Evaluating an Integrated Motivational and Cognitive-Behaviour Therapy Model for Chinese Adolescents with Gaming Disorder Symptoms: A Three-Arm Study

    Project: Research project

    Project Details


    Gaming disorder (GD) is a serious concern affecting adolescents globally and in China. As a relatively newly endorsed mental disorder, current intervention studies on GD are beset with conceptual and methodological problems. Conceptually, an empirically based framework for understanding the GD phenomenon is lacking. Although motivational factors are a significant predictor of GD, they have not been meaningfully integrated into any intervention model for working with adolescents with GD. Current studies have been heavily criticized for significant methodological flaws, such as non-random assignment, a lack of appropriate control groups and small sample sizes, which prevent any meaningful conclusion about their treatment efficacy.

    This study is a three-year outcome study with a mixed design. The first part is a quantitative outcome evaluation of two GD interventions, and the second part involves qualitative feedback from participants of the interventions. This study has four aims: (1) to refine an Integrated Motivational and Cognitive Behaviour Therapy (IMCBT) programme for Chinese adolescents with GD; (2) to examine the efficacy of IMCBT and Cognitive-Behaviour Therapy (CBT) for alleviating GD symptoms among Chinese students with GD, (3) to examine the potential mechanisms leading to change in the outcomes in the two approaches. It will examine both the immediate and longer-term effects of the two interventions and the potential mechanisms underlying the changes in the participants and (4) to collect feedback from IMCBT and CBT participants about their experiences in the group processes.

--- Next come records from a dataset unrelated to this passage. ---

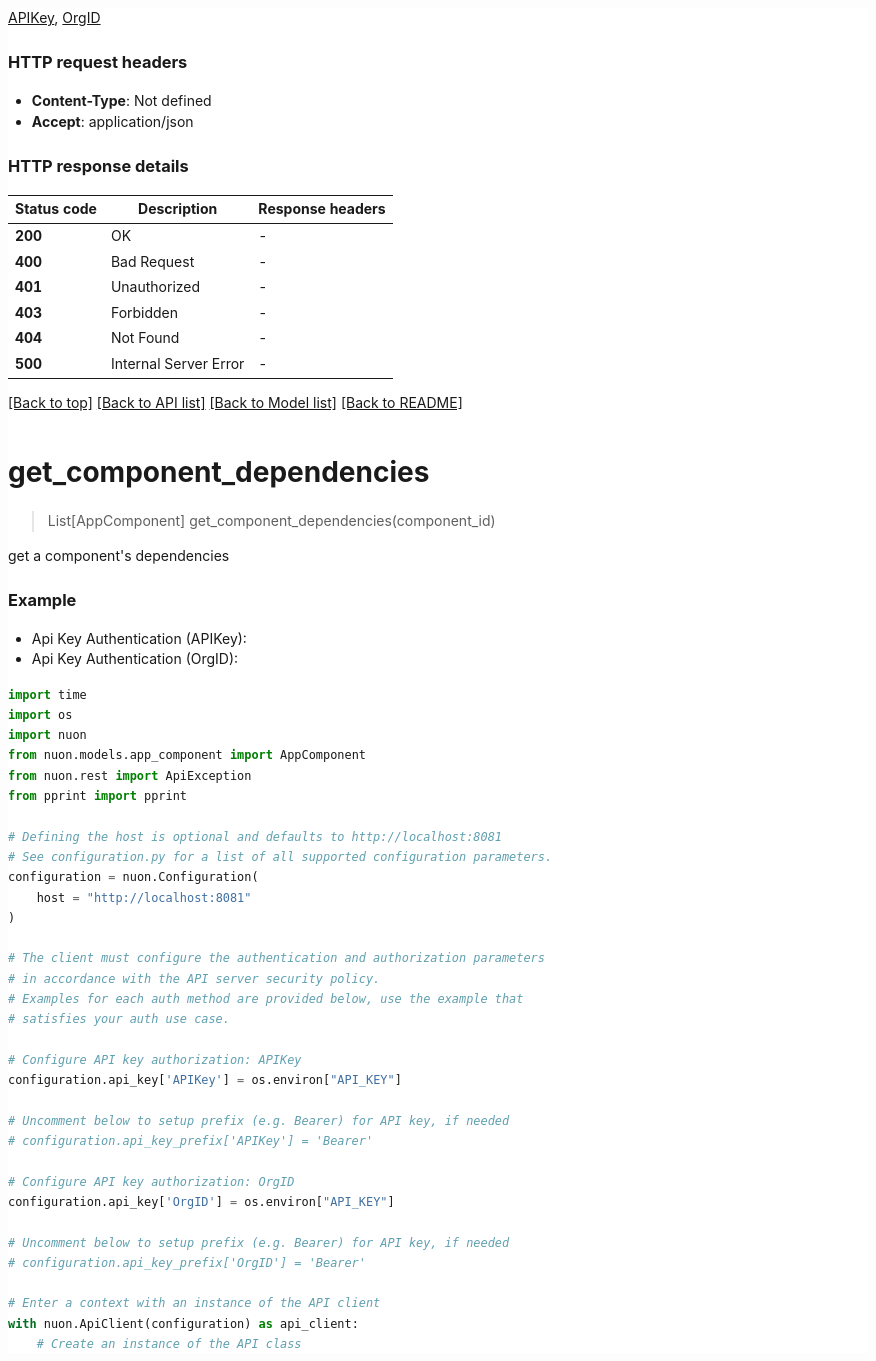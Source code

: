 [APIKey](../README.md#APIKey), [OrgID](../README.md#OrgID)

### HTTP request headers

 - **Content-Type**: Not defined
 - **Accept**: application/json

### HTTP response details

| Status code | Description | Response headers |
|-------------|-------------|------------------|
**200** | OK |  -  |
**400** | Bad Request |  -  |
**401** | Unauthorized |  -  |
**403** | Forbidden |  -  |
**404** | Not Found |  -  |
**500** | Internal Server Error |  -  |

[[Back to top]](#) [[Back to API list]](../README.md#documentation-for-api-endpoints) [[Back to Model list]](../README.md#documentation-for-models) [[Back to README]](../README.md)

# **get_component_dependencies**
> List[AppComponent] get_component_dependencies(component_id)

get a component's dependencies

### Example

* Api Key Authentication (APIKey):
* Api Key Authentication (OrgID):

```python
import time
import os
import nuon
from nuon.models.app_component import AppComponent
from nuon.rest import ApiException
from pprint import pprint

# Defining the host is optional and defaults to http://localhost:8081
# See configuration.py for a list of all supported configuration parameters.
configuration = nuon.Configuration(
    host = "http://localhost:8081"
)

# The client must configure the authentication and authorization parameters
# in accordance with the API server security policy.
# Examples for each auth method are provided below, use the example that
# satisfies your auth use case.

# Configure API key authorization: APIKey
configuration.api_key['APIKey'] = os.environ["API_KEY"]

# Uncomment below to setup prefix (e.g. Bearer) for API key, if needed
# configuration.api_key_prefix['APIKey'] = 'Bearer'

# Configure API key authorization: OrgID
configuration.api_key['OrgID'] = os.environ["API_KEY"]

# Uncomment below to setup prefix (e.g. Bearer) for API key, if needed
# configuration.api_key_prefix['OrgID'] = 'Bearer'

# Enter a context with an instance of the API client
with nuon.ApiClient(configuration) as api_client:
    # Create an instance of the API class
```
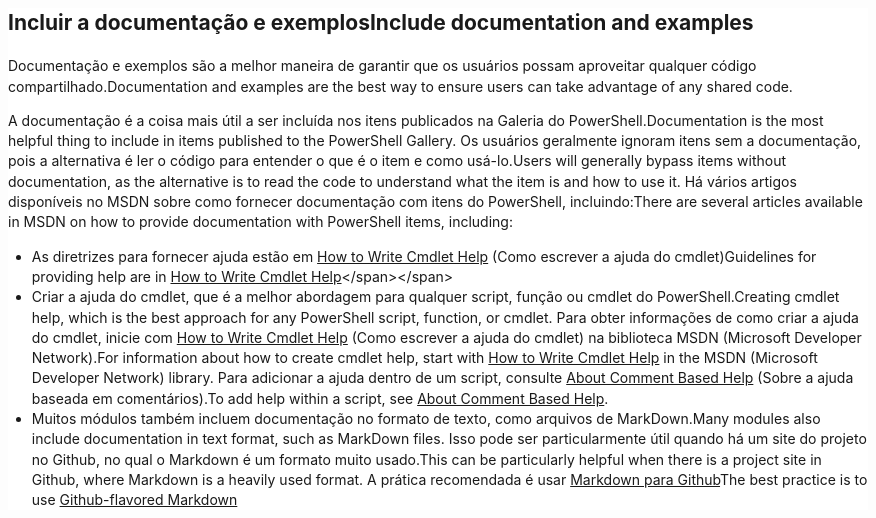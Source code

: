 ## <a name="include-documentation-and-examples"></a><span data-ttu-id="d82a3-140">Incluir a documentação e exemplos</span><span class="sxs-lookup"><span data-stu-id="d82a3-140">Include documentation and examples</span></span>

<span data-ttu-id="d82a3-141">Documentação e exemplos são a melhor maneira de garantir que os usuários possam aproveitar qualquer código compartilhado.</span><span class="sxs-lookup"><span data-stu-id="d82a3-141">Documentation and examples are the best way to ensure users can take advantage of any shared code.</span></span>

<span data-ttu-id="d82a3-142">A documentação é a coisa mais útil a ser incluída nos itens publicados na Galeria do PowerShell.</span><span class="sxs-lookup"><span data-stu-id="d82a3-142">Documentation is the most helpful thing to include in items published to the PowerShell Gallery.</span></span>
<span data-ttu-id="d82a3-143">Os usuários geralmente ignoram itens sem a documentação, pois a alternativa é ler o código para entender o que é o item e como usá-lo.</span><span class="sxs-lookup"><span data-stu-id="d82a3-143">Users will generally bypass items without documentation, as the alternative is to read the code to understand what the item is and how to use it.</span></span>
<span data-ttu-id="d82a3-144">Há vários artigos disponíveis no MSDN sobre como fornecer documentação com itens do PowerShell, incluindo:</span><span class="sxs-lookup"><span data-stu-id="d82a3-144">There are several articles available in MSDN on how to provide documentation with PowerShell items, including:</span></span>

* <span data-ttu-id="d82a3-145">As diretrizes para fornecer ajuda estão em [How to Write Cmdlet Help](https://msdn.microsoft.com/en-us/library/aa965353(VS.85).aspx) (Como escrever a ajuda do cmdlet)</span><span class="sxs-lookup"><span data-stu-id="d82a3-145">Guidelines for providing help are in [How to Write Cmdlet Help](https://msdn.microsoft.com/en-us/library/aa965353(VS.85).aspx)</span></span>
* <span data-ttu-id="d82a3-146">Criar a ajuda do cmdlet, que é a melhor abordagem para qualquer script, função ou cmdlet do PowerShell.</span><span class="sxs-lookup"><span data-stu-id="d82a3-146">Creating cmdlet help, which is the best approach for any PowerShell script, function, or cmdlet.</span></span>
  <span data-ttu-id="d82a3-147">Para obter informações de como criar a ajuda do cmdlet, inicie com [How to Write Cmdlet Help](http://go.microsoft.com/fwlink/?LinkID=123415) (Como escrever a ajuda do cmdlet) na biblioteca MSDN (Microsoft Developer Network).</span><span class="sxs-lookup"><span data-stu-id="d82a3-147">For information about how to create cmdlet help, start with [How to Write Cmdlet Help](http://go.microsoft.com/fwlink/?LinkID=123415) in the MSDN (Microsoft Developer Network) library.</span></span>
  <span data-ttu-id="d82a3-148">Para adicionar a ajuda dentro de um script, consulte [About Comment Based Help](https://msdn.microsoft.com/en-us/powershell/reference/5.1/microsoft.powershell.core/about/about_comment_based_help) (Sobre a ajuda baseada em comentários).</span><span class="sxs-lookup"><span data-stu-id="d82a3-148">To add help within a script, see [About Comment Based Help](https://msdn.microsoft.com/en-us/powershell/reference/5.1/microsoft.powershell.core/about/about_comment_based_help).</span></span>
* <span data-ttu-id="d82a3-149">Muitos módulos também incluem documentação no formato de texto, como arquivos de MarkDown.</span><span class="sxs-lookup"><span data-stu-id="d82a3-149">Many modules also include documentation in text format, such as MarkDown files.</span></span>
  <span data-ttu-id="d82a3-150">Isso pode ser particularmente útil quando há um site do projeto no Github, no qual o Markdown é um formato muito usado.</span><span class="sxs-lookup"><span data-stu-id="d82a3-150">This can be particularly helpful when there is a project site in Github, where Markdown is a heavily used format.</span></span>
  <span data-ttu-id="d82a3-151">A prática recomendada é usar [Markdown para Github](https://help.github.com/categories/writing-on-github/)</span><span class="sxs-lookup"><span data-stu-id="d82a3-151">The best practice is to use [Github-flavored Markdown](https://help.github.com/categories/writing-on-github/)</span></span>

    For the outcome evaluation, a cluster randomized control design with baseline, postintervention and 3-month and 6-month follow-ups will be employed. One hundred and fifty high school students aged between 14-18 in four cities will be randomly assigned into IMCBT, CBT and support groups as a control condition. Each group will include eight students rated to be above the threshold of internet gaming symptoms assessed by the Chen Internet Addiction Scale. They will be provided with eight sessions of interventions facilitated by school counsellors, who will receive ongoing training and supervision for one year provided by CBT experts in mainland China and Hong Kong. We hypothesize that participants in the IMCBT and CBT programmes will exhibit significantly greater improvement in outcomes postintervention and at follow-ups than participants in the support groups and that the outcomes for participants in the IMCBT groups will be significantly better in all measured variables than those in the CBT groups. For the qualitative feedback, this study will draw on semistructured individual interviews incorporating open-ended questions to collect feedback from participants receiving the IMCBT and CBT interventions about (1) the changes, if any, in their gaming behaviours, gaming motivation and gaming cognitions; (2) factors contributing to these changes/no changes; and (3) various group characteristics related to the changes or a lack of change. Thematic analysis will be used to identify the themes and subthemes that pertain to firsthand personal opinions relating to the three objectives of this study.

    This is one of the first few conceptually driven and rigorously designed studies attempting to address the rising mental health concerns about adolescents with GD in a Chinese society. If found to be efficacious, the intervention models can be adopted for use with Chinese adolescents in different parts of the world.